Lo que a Delbo no le quitaron fue la memoria –«¿Por qué he conservado la memoria? ¿Por qué esta injusticia?»–, y cuando por fin volvió a la luz del día decidió que testificaría contra el nazismo con el arma más efectiva: la poesía. Consideraba que «el lenguaje poético es capaz de llevar al lector a lo más hondo de sí mismo». Con esta premisa plasmó su experiencia en la trilogía «Auschwitz y después», una obra que comenzó a escribir mientras se recuperaba en un sanatorio suizo.

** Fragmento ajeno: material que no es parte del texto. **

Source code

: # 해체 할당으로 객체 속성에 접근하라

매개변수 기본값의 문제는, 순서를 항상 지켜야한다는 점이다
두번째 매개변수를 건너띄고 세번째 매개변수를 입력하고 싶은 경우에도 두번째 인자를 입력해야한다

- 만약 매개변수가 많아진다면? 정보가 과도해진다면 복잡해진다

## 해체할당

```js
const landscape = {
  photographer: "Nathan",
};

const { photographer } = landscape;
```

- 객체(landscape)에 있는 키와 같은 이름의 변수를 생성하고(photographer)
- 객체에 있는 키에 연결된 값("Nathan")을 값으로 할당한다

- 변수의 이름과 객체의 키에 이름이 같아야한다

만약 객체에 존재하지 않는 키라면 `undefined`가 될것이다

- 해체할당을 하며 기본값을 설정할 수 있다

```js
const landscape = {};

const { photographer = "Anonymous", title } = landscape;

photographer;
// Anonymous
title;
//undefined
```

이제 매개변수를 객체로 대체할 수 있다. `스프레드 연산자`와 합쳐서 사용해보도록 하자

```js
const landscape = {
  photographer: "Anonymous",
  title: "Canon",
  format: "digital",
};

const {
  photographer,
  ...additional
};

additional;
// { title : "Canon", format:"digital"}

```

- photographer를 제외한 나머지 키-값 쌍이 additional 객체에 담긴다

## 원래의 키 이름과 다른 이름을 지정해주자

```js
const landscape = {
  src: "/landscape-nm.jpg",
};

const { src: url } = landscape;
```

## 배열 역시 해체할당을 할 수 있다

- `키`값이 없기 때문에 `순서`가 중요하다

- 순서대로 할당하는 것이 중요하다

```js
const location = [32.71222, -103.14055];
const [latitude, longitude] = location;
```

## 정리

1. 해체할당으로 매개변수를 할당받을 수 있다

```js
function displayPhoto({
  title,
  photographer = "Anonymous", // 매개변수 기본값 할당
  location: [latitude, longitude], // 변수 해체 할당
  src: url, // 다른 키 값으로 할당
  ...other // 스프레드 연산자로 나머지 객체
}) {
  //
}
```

« Ninguno de nosotros volverá » (Libros del Asteroide, 2020), con traducción de Regina López Muñoz , recoge los dos primeros volúmenes de la trilogía. A través de breves estampas alucinadas, y otras veces con versos poderosos o con episodios narrados de un modo más convencional, la autora francesa logra una conjunción perfecta entre fondo y forma que hacen de este un libro monumental. Delbo capta imágenes potentísimas, como la de una prisionera se ha cortado su vestido de rayas porque «su coquetería no cedía a la cautividad», o la paradoja que protagoniza ella misma cuando, en los instantes previos al fin de Auschwitz, se enciende un cigarrillo con el mechero de una SS.

«Perder la sensatez y perseverar en la locura de esperar fue lo que salvó a algunos», escribe. Pero «son tan pocos que no demuestra nada». A ella y a las mujeres de su barracón también les salvaron Molière y la obra que representaron durante dos horas mágicas, el hallazgo de un ejemplar de «El misántropo» y los poemas que recitaban antes de que apagaran las luces. «Perder la memoria es perderse una misma –concluye–, es dejar de ser una misma».